Say how many lines in the following entries include "intel", and add nothing else.

- - - - - - -

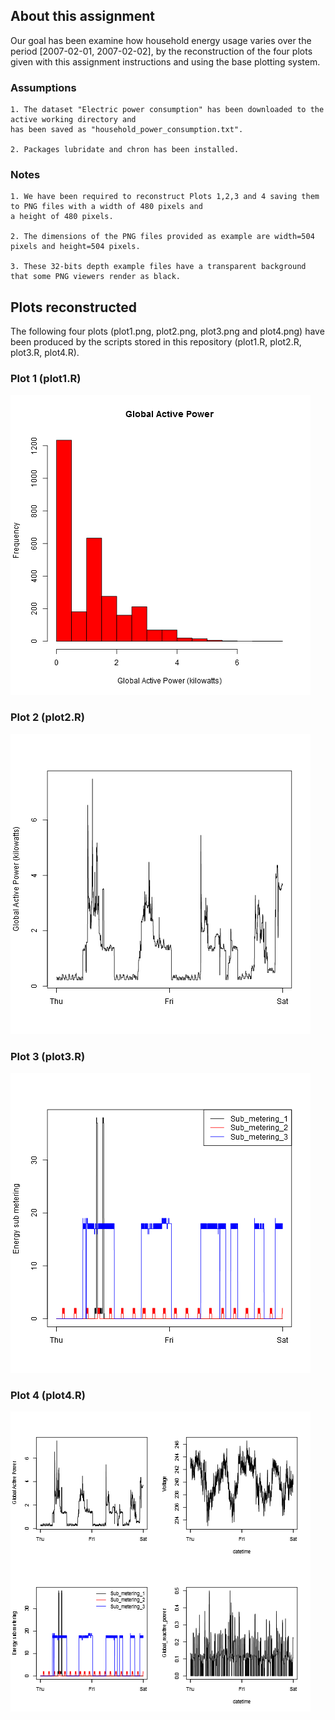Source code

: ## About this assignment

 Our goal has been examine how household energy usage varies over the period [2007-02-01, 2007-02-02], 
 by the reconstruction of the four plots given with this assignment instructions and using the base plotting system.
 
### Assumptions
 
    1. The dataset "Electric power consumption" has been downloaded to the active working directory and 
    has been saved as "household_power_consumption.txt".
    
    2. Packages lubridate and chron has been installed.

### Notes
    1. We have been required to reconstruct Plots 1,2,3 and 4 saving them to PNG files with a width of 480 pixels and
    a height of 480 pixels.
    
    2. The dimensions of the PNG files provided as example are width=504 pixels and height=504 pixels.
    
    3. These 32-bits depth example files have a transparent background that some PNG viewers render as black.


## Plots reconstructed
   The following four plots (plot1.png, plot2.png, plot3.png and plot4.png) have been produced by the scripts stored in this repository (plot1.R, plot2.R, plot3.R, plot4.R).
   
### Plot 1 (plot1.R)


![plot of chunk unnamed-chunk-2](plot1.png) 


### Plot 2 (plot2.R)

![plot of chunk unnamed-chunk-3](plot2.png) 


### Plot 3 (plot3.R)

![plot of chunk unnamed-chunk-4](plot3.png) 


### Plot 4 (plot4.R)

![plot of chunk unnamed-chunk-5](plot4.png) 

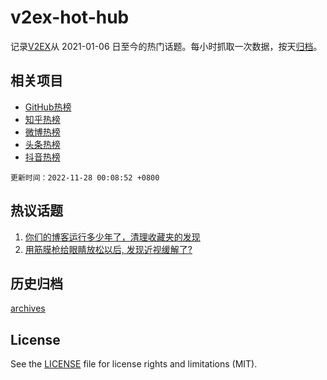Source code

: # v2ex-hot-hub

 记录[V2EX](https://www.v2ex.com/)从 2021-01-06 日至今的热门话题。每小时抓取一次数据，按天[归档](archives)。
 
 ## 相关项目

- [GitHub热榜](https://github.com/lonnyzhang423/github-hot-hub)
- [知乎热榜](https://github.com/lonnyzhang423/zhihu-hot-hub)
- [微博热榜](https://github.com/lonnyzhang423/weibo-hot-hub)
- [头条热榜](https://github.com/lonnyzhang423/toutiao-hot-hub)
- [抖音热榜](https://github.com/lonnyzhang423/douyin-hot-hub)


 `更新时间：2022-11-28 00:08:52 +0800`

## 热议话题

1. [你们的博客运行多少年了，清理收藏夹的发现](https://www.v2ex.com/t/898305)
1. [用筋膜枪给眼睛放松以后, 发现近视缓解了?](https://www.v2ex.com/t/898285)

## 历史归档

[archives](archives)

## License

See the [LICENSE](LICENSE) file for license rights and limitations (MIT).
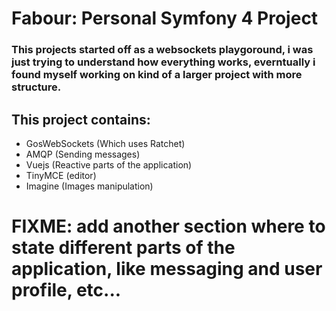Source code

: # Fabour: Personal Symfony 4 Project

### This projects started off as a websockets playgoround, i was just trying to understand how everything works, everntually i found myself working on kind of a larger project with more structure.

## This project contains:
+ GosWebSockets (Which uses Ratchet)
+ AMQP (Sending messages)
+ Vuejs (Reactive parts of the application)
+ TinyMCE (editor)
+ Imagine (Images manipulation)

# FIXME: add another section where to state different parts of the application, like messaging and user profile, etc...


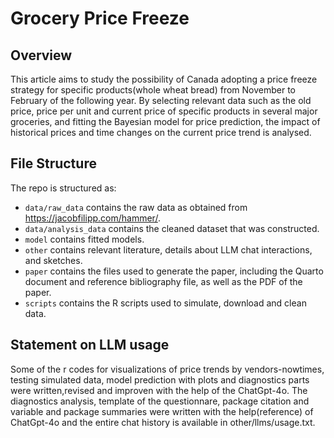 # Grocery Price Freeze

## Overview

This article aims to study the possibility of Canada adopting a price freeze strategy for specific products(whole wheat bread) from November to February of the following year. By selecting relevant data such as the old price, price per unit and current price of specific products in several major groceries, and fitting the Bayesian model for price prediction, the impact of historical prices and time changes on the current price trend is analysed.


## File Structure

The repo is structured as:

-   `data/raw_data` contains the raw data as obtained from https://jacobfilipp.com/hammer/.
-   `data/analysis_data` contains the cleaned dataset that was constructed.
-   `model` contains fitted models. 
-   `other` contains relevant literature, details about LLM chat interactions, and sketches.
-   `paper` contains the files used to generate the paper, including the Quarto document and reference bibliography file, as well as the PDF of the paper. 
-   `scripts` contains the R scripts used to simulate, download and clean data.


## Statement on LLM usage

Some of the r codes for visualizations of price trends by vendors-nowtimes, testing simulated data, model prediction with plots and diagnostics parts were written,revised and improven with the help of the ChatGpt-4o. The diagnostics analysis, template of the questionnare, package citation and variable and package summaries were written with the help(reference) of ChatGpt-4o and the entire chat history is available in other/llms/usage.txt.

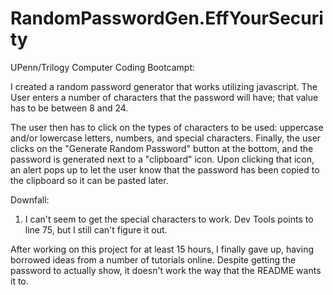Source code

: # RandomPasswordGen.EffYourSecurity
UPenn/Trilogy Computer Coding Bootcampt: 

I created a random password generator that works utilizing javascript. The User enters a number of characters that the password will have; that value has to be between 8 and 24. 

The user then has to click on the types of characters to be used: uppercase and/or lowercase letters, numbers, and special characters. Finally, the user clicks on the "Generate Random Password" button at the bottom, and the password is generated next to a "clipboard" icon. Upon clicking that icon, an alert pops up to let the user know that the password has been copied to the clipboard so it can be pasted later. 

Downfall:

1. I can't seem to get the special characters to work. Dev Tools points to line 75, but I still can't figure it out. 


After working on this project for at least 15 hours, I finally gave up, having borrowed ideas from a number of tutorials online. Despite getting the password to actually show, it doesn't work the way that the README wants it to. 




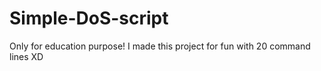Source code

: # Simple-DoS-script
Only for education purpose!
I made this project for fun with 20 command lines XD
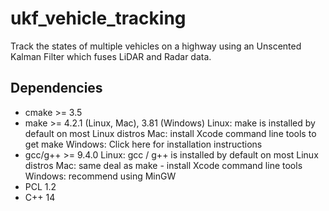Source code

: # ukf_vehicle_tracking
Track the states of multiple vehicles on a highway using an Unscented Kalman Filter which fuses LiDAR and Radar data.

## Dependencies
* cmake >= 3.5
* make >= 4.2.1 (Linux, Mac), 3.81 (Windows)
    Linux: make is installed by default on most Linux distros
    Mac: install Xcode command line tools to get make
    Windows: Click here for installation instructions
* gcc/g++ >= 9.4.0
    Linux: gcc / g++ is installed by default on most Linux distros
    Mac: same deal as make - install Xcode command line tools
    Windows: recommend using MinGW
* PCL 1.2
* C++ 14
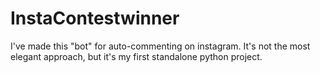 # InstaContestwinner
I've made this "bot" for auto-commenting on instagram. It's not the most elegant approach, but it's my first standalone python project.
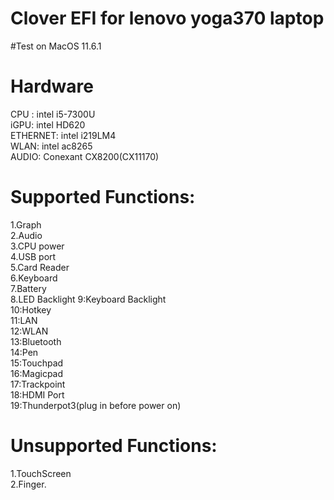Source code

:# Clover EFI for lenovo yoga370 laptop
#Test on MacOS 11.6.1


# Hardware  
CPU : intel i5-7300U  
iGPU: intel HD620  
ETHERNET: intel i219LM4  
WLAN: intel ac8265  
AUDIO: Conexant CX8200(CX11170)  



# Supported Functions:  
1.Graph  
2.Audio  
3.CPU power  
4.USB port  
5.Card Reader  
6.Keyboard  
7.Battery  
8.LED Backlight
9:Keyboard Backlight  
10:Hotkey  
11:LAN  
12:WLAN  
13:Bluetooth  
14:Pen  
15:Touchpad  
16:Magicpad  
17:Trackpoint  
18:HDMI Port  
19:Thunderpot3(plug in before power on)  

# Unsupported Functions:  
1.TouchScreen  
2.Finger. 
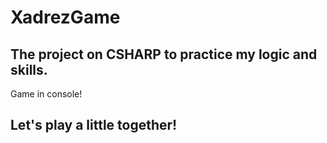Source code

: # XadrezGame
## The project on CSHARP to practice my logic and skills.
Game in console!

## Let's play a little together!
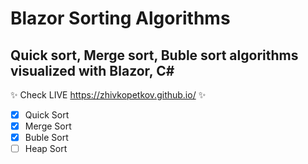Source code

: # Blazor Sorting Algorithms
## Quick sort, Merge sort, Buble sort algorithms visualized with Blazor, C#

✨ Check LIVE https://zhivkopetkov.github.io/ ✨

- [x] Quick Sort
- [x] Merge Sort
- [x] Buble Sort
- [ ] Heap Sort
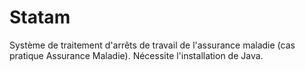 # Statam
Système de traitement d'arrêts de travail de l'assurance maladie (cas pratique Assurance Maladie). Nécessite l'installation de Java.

- - - - - - -

Solution for this exercise: 4